We now turn our attention to plaintiff's contention that he is entitled to no-fault benefits pursuant to MCL 500.3106(1)(c); MSA 24.13106(1)(c). The undisputed facts show that plaintiff had left the cab of the truck and had walked to the rear of the vehicle when the elevator collapsed. At the point of the mishap, the process of alighting from the vehicle had been completed. At most, the facts show a fortuitous or incidental causal connection to the parked truck which is insufficient to support an award of no-fault benefits. See, inter alia, King v Aetna Casualty & Surety Co, 118 Mich. App. 648; 325 NW2d 528 (1982) (No recovery where plaintiff slipped on ice and injured himself while reaching to unlock car door after returning from grocery shopping), Block v Citizens Ins Co of America, 111 Mich. App. 106; 314 NW2d 536 (1981) (No recovery where plaintiff, after delivering goods and returning to the van she was operating, was injured when she slipped on the ice and came to rest under the vehicle), A & G Associates, Inc v Michigan Mutual Ins Co, 110 Mich. App. 293; 312 NW2d 235 (1981) (Defendant no-fault insurer had no duty *608 to defend action brought against plaintiff taxi company by a passenger assaulted by one of plaintiff's drivers immediately after exiting from the cab because none of the passenger's theories of liability even arguably came within the ambit of plaintiff's no-fault policy).

In arguing for coverage under MCL 500.3106(1)(c); MSA 24.13106(1)(c), plaintiff advocates application of the extended occupancy rule of Nickerson v Citizens Mutual Ins Co, 393 Mich. 324; 224 NW2d 896 (1975). However, Nickerson does not apply to this case because plaintiff's truck did not cause his injuries but, rather, the injuries were caused by a new instrumentality, the bale elevator. See, Kalin v Detroit Automobile Inter-Ins Exchange, 112 Mich. App. 497; 316 NW2d 467 (1982), in which no-fault benefits were denied to a plaintiff who advocated application of the extended occupancy rule where an instrumentality other than plaintiff's vehicle caused the injuries and distinguishing Nickerson on several other grounds, equally applicable here.
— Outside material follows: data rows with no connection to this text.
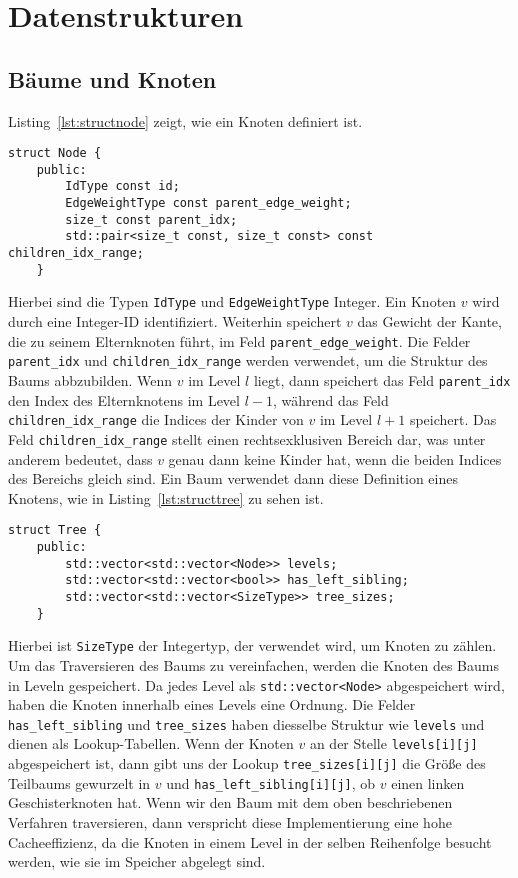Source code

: \section{Datenstrukturen}
\subsection{Bäume und Knoten}
Listing~\ref{lst:structnode} zeigt, wie ein Knoten definiert ist.
\begin{lstlisting}[caption={Definition von \texttt{struct Node}}, label={lst:structnode}]
struct Node {
    public:
        IdType const id;
        EdgeWeightType const parent_edge_weight;
        size_t const parent_idx;
        std::pair<size_t const, size_t const> const children_idx_range;
    }
\end{lstlisting}

Hierbei sind die Typen \texttt{IdType} und \texttt{EdgeWeightType} Integer.
Ein Knoten $v$ wird durch eine Integer-ID identifiziert. 
Weiterhin speichert $v$ das Gewicht der Kante, die zu seinem Elternknoten führt, im Feld \texttt{parent\_edge\_weight}.
Die Felder \texttt{parent\_idx} und \texttt{children\_idx\_range} werden verwendet, um die Struktur des Baums abbzubilden.
Wenn $v$ im Level $l$ liegt, dann speichert das Feld \texttt{parent\_idx} den Index des Elternknotens im Level $l-1$, während das Feld \texttt{children\_idx\_range} die Indices der Kinder von $v$ im Level $l+1$ speichert.
Das Feld \texttt{children\_idx\_range} stellt einen rechtsexklusiven Bereich dar, was unter anderem bedeutet, dass $v$ genau dann keine Kinder hat, wenn die beiden Indices des Bereichs gleich sind.
Ein Baum verwendet dann diese Definition eines Knotens, wie in Listing~\ref{lst:structtree} zu sehen ist.

\begin{lstlisting}[caption={Definition von \texttt{struct Tree}}, label={lst:structtree}]
struct Tree {
    public:
        std::vector<std::vector<Node>> levels;
        std::vector<std::vector<bool>> has_left_sibling;
        std::vector<std::vector<SizeType>> tree_sizes;
    }
\end{lstlisting}
 Hierbei ist \texttt{SizeType} der Integertyp, der verwendet wird, um Knoten zu zählen.
Um das Traversieren des Baums zu vereinfachen, werden die Knoten des Baums in Leveln gespeichert.
Da jedes Level als \texttt{std::vector<Node>} abgespeichert wird, haben die Knoten innerhalb eines Levels eine Ordnung.
Die Felder \texttt{has\_left\_sibling} und \texttt{tree\_sizes} haben diesselbe Struktur wie \texttt{levels} und dienen als Lookup-Tabellen.
Wenn der Knoten $v$ an der Stelle \texttt{levels[i][j]} abgespeichert ist, dann gibt uns der Lookup \texttt{tree\_sizes[i][j]} die Größe des Teilbaums gewurzelt in $v$ und \texttt{has\_left\_sibling[i][j]}, ob $v$ einen linken Geschisterknoten hat.
Wenn wir den Baum mit dem oben beschriebenen Verfahren traversieren, dann verspricht diese Implementierung eine hohe Cacheeffizienz, da die Knoten in einem Level in der selben Reihenfolge besucht werden, wie sie im Speicher abgelegt sind.

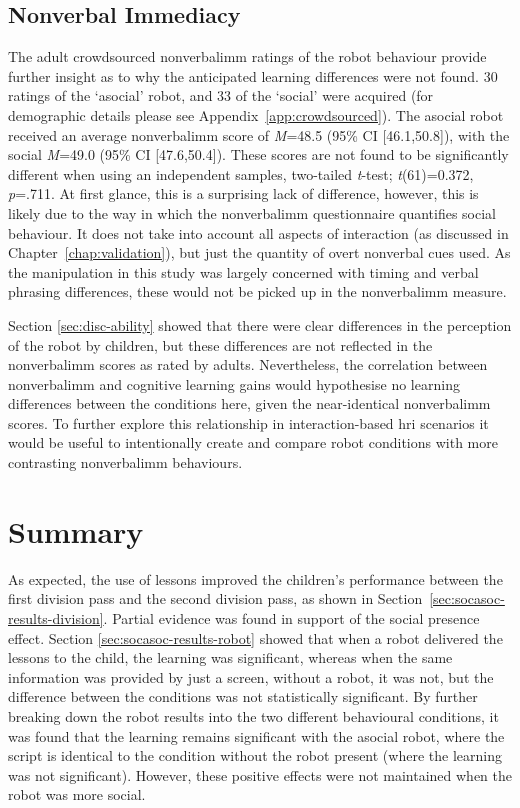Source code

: \subsection{Nonverbal Immediacy}\label{sec:ch7-disc-nvi}
The adult crowdsourced \gls{nonverbalimm} ratings of the robot behaviour provide further insight as to why the anticipated \gls{learning} differences were not found. 30 ratings of the `asocial' robot, and 33 of the `social' were acquired (for demographic details please see Appendix~\ref{app:crowdsourced}). The asocial robot received an average \gls{nonverbalimm} score of \textit{M}=48.5 (95\% CI [46.1,50.8]), with the social \textit{M}=49.0 (95\% CI [47.6,50.4]). These scores are not found to be significantly different when using an independent samples, two-tailed \textit{t}-test; \textit{t}(61)=0.372, \textit{p}=.711. At first glance, this is a surprising lack of difference, however, this is likely due to the way in which the \gls{nonverbalimm} questionnaire quantifies social behaviour. It does not take into account all aspects of interaction (as discussed in Chapter~\ref{chap:validation}), but just the quantity of overt nonverbal cues used. As the manipulation in this study was largely concerned with timing and verbal phrasing differences, these would not be picked up in the \gls{nonverbalimm} measure.

Section \ref{sec:disc-ability} showed that there were clear differences in the perception of the robot by children, but these differences are not reflected in the \gls{nonverbalimm} scores as rated by adults. Nevertheless, the correlation between \gls{nonverbalimm} and cognitive \gls{learning} gains would hypothesise no \gls{learning} differences between the conditions here, given the near-identical \gls{nonverbalimm} scores. To further explore this relationship in interaction-based \acrshort{hri} scenarios it would be useful to intentionally create and compare robot conditions with more contrasting \gls{nonverbalimm} behaviours.

\section{Summary}\label{sec:social-summary}
As expected, the use of lessons improved the children's performance between the first division pass and the second division pass, as shown in Section~\ref{sec:socasoc-results-division}. Partial evidence was found in support of the social presence effect. Section \ref{sec:socasoc-results-robot} showed that when a robot delivered the lessons to the child, the \gls{learning} was significant, whereas when the same information was provided by just a screen, without a robot, it was not, but the difference between the conditions was not statistically significant. By further breaking down the robot results into the two different behavioural conditions, it was found that the \gls{learning} remains significant with the asocial robot, where the script is identical to the condition without the robot present (where the \gls{learning} was not significant). However, these positive effects were not maintained when the robot was more social.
Plaintiff's injuries simply do not come within a system intended to compensate injuries flowing from accidents involving motor vehicles as motor vehicles.

Affirmed. Defendant may tax costs.

M.J. KELLY, P.J., concurs in the result only.

NOTES

[*] Circuit judge, sitting on the Court of Appeals by assignment.

[1] At the time plaintiff's injuries occurred, MCL 500.3106; MSA 24.13106 did not contain a section 2 and section 1 employed slightly different language. While plaintiff's cause of action is actually governed by the language of MCL 500.3106; MSA 24.13106, prior to its amendment by 1981 PA 209, our citations are to the post-amendment version of MCL 500.3106; MSA 24.13106. None of the changes made by 1981 PA 209 affect the substantive analysis of this case.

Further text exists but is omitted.